>>>
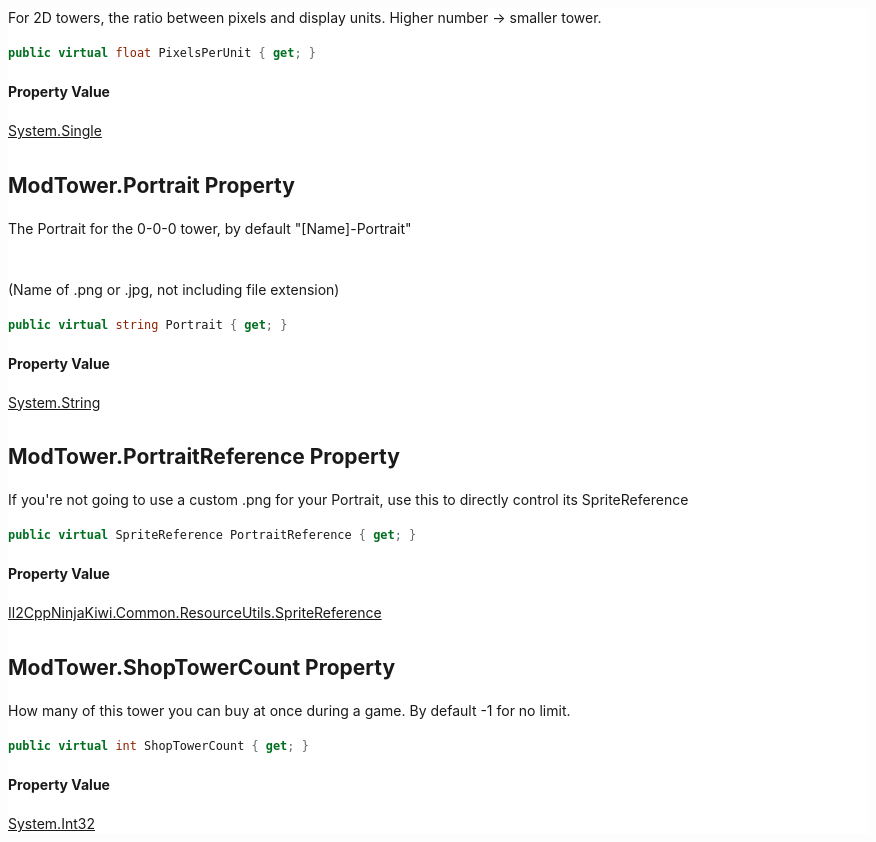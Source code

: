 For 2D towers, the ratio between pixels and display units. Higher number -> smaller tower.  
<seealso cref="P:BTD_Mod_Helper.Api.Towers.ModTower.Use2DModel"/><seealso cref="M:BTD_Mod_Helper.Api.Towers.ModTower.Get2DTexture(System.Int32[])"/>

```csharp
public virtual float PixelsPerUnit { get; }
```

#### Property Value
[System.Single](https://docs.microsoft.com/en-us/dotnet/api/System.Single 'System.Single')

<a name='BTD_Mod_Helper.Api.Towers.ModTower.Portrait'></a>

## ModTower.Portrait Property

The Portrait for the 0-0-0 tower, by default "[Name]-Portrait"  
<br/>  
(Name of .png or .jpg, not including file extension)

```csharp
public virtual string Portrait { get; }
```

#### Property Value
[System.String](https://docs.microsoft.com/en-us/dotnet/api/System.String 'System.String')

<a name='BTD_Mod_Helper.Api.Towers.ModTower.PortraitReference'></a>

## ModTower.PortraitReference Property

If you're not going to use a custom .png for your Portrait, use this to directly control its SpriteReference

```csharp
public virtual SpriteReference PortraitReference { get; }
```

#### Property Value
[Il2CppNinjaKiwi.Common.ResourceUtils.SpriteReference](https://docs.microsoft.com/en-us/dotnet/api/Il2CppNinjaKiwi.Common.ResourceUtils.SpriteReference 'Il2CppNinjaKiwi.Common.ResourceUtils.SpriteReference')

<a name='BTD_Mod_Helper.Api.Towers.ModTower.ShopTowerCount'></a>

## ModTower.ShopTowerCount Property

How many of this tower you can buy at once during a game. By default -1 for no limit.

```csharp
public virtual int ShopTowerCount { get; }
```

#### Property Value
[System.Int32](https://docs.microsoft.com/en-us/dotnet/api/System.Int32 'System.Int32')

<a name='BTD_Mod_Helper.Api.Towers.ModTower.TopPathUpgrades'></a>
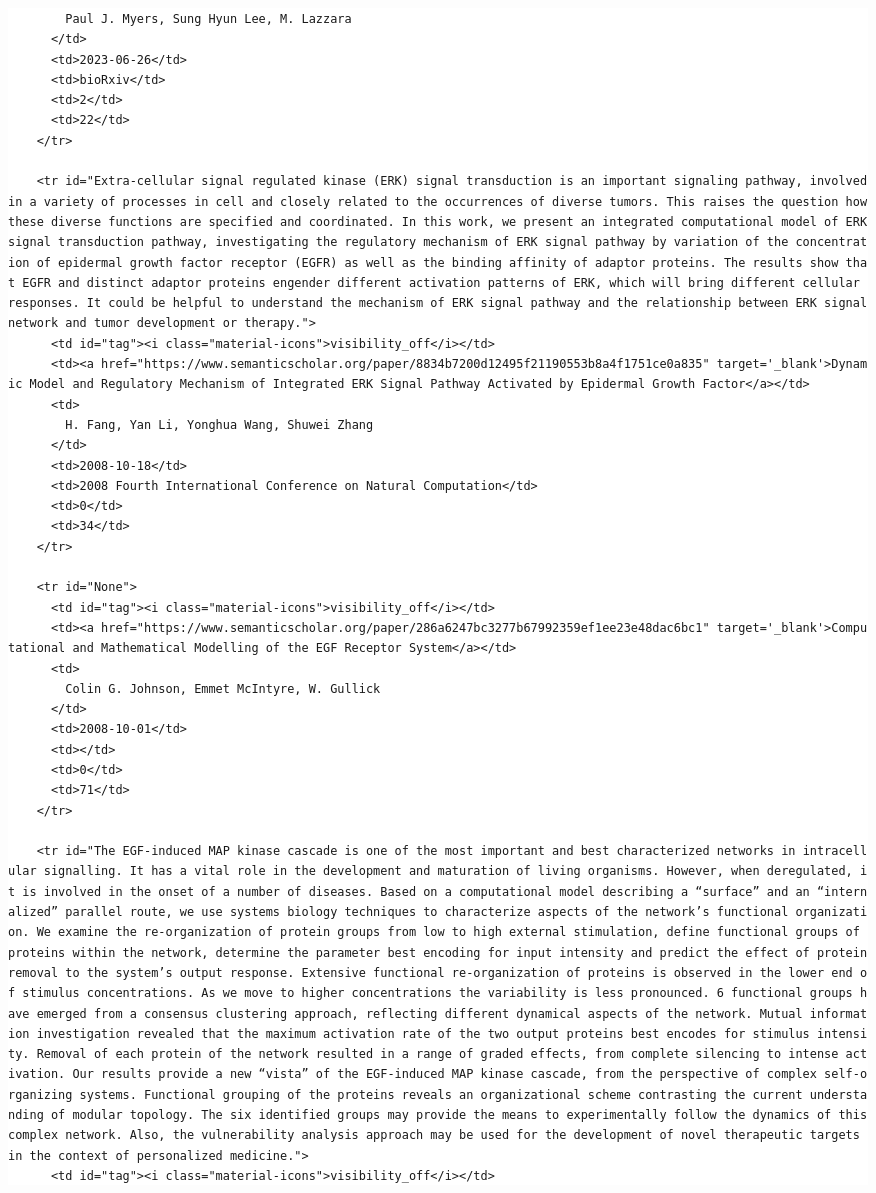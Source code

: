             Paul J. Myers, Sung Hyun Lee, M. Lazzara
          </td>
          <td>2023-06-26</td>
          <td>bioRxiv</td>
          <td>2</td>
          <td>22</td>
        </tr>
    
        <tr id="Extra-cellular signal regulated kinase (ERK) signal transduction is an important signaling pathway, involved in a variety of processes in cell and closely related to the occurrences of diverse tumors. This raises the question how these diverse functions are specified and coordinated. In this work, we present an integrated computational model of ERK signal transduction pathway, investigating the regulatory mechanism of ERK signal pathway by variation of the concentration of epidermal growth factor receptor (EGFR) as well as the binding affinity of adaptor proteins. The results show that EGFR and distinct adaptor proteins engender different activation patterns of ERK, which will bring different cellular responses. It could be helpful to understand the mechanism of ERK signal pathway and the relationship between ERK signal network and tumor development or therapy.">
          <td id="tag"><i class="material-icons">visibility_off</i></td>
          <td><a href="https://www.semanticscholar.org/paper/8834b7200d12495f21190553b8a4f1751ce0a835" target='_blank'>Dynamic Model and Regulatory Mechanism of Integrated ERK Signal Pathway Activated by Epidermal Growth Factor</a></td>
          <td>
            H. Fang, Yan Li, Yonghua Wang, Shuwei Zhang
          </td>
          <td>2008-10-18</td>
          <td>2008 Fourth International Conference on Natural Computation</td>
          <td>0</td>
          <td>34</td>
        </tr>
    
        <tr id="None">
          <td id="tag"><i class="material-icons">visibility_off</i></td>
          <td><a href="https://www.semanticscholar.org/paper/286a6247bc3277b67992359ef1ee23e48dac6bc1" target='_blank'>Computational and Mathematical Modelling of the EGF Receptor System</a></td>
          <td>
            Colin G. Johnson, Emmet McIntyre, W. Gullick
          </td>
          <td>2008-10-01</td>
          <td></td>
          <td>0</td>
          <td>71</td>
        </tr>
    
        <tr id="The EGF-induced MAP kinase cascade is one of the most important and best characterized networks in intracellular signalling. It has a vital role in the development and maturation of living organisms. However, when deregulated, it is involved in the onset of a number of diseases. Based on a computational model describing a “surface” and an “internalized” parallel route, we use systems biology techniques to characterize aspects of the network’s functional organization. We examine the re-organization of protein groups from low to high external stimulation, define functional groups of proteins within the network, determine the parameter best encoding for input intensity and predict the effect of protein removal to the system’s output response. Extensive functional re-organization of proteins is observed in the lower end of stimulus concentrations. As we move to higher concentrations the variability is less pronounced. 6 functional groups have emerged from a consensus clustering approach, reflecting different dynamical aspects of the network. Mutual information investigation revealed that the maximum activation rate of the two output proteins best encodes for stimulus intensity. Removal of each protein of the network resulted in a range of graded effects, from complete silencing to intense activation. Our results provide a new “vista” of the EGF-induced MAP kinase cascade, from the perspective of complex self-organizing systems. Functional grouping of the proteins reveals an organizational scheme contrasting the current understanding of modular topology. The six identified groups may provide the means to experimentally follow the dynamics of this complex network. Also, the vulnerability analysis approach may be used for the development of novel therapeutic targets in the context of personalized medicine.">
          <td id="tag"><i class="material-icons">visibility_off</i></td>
<<<
**DIRECTIONS**
Copy out all of the material exactly as written, without its pictures.

**WRITTEN ANSWER**
Source code

: For 2D towers, the ratio between pixels and display units. Higher number -> smaller tower.  
<seealso cref="P:BTD_Mod_Helper.Api.Towers.ModTower.Use2DModel"/><seealso cref="M:BTD_Mod_Helper.Api.Towers.ModTower.Get2DTexture(System.Int32[])"/>

```csharp
public virtual float PixelsPerUnit { get; }
```

#### Property Value
[System.Single](https://docs.microsoft.com/en-us/dotnet/api/System.Single 'System.Single')

<a name='BTD_Mod_Helper.Api.Towers.ModTower.Portrait'></a>

## ModTower.Portrait Property

The Portrait for the 0-0-0 tower, by default "[Name]-Portrait"  
<br/>  
(Name of .png or .jpg, not including file extension)

```csharp
public virtual string Portrait { get; }
```

#### Property Value
[System.String](https://docs.microsoft.com/en-us/dotnet/api/System.String 'System.String')

<a name='BTD_Mod_Helper.Api.Towers.ModTower.PortraitReference'></a>

## ModTower.PortraitReference Property

If you're not going to use a custom .png for your Portrait, use this to directly control its SpriteReference

```csharp
public virtual SpriteReference PortraitReference { get; }
```

#### Property Value
[Il2CppNinjaKiwi.Common.ResourceUtils.SpriteReference](https://docs.microsoft.com/en-us/dotnet/api/Il2CppNinjaKiwi.Common.ResourceUtils.SpriteReference 'Il2CppNinjaKiwi.Common.ResourceUtils.SpriteReference')

<a name='BTD_Mod_Helper.Api.Towers.ModTower.ShopTowerCount'></a>

## ModTower.ShopTowerCount Property

How many of this tower you can buy at once during a game. By default -1 for no limit.

```csharp
public virtual int ShopTowerCount { get; }
```

#### Property Value
[System.Int32](https://docs.microsoft.com/en-us/dotnet/api/System.Int32 'System.Int32')

<a name='BTD_Mod_Helper.Api.Towers.ModTower.TopPathUpgrades'></a>
Source code

:             Paul J. Myers, Sung Hyun Lee, M. Lazzara
          </td>
          <td>2023-06-26</td>
          <td>bioRxiv</td>
          <td>2</td>
          <td>22</td>
        </tr>
    
        <tr id="Extra-cellular signal regulated kinase (ERK) signal transduction is an important signaling pathway, involved in a variety of processes in cell and closely related to the occurrences of diverse tumors. This raises the question how these diverse functions are specified and coordinated. In this work, we present an integrated computational model of ERK signal transduction pathway, investigating the regulatory mechanism of ERK signal pathway by variation of the concentration of epidermal growth factor receptor (EGFR) as well as the binding affinity of adaptor proteins. The results show that EGFR and distinct adaptor proteins engender different activation patterns of ERK, which will bring different cellular responses. It could be helpful to understand the mechanism of ERK signal pathway and the relationship between ERK signal network and tumor development or therapy.">
          <td id="tag"><i class="material-icons">visibility_off</i></td>
          <td><a href="https://www.semanticscholar.org/paper/8834b7200d12495f21190553b8a4f1751ce0a835" target='_blank'>Dynamic Model and Regulatory Mechanism of Integrated ERK Signal Pathway Activated by Epidermal Growth Factor</a></td>
          <td>
            H. Fang, Yan Li, Yonghua Wang, Shuwei Zhang
          </td>
          <td>2008-10-18</td>
          <td>2008 Fourth International Conference on Natural Computation</td>
          <td>0</td>
          <td>34</td>
        </tr>
    
        <tr id="None">
          <td id="tag"><i class="material-icons">visibility_off</i></td>
          <td><a href="https://www.semanticscholar.org/paper/286a6247bc3277b67992359ef1ee23e48dac6bc1" target='_blank'>Computational and Mathematical Modelling of the EGF Receptor System</a></td>
          <td>
            Colin G. Johnson, Emmet McIntyre, W. Gullick
          </td>
          <td>2008-10-01</td>
          <td></td>
          <td>0</td>
          <td>71</td>
        </tr>
    
        <tr id="The EGF-induced MAP kinase cascade is one of the most important and best characterized networks in intracellular signalling. It has a vital role in the development and maturation of living organisms. However, when deregulated, it is involved in the onset of a number of diseases. Based on a computational model describing a “surface” and an “internalized” parallel route, we use systems biology techniques to characterize aspects of the network’s functional organization. We examine the re-organization of protein groups from low to high external stimulation, define functional groups of proteins within the network, determine the parameter best encoding for input intensity and predict the effect of protein removal to the system’s output response. Extensive functional re-organization of proteins is observed in the lower end of stimulus concentrations. As we move to higher concentrations the variability is less pronounced. 6 functional groups have emerged from a consensus clustering approach, reflecting different dynamical aspects of the network. Mutual information investigation revealed that the maximum activation rate of the two output proteins best encodes for stimulus intensity. Removal of each protein of the network resulted in a range of graded effects, from complete silencing to intense activation. Our results provide a new “vista” of the EGF-induced MAP kinase cascade, from the perspective of complex self-organizing systems. Functional grouping of the proteins reveals an organizational scheme contrasting the current understanding of modular topology. The six identified groups may provide the means to experimentally follow the dynamics of this complex network. Also, the vulnerability analysis approach may be used for the development of novel therapeutic targets in the context of personalized medicine.">
          <td id="tag"><i class="material-icons">visibility_off</i></td>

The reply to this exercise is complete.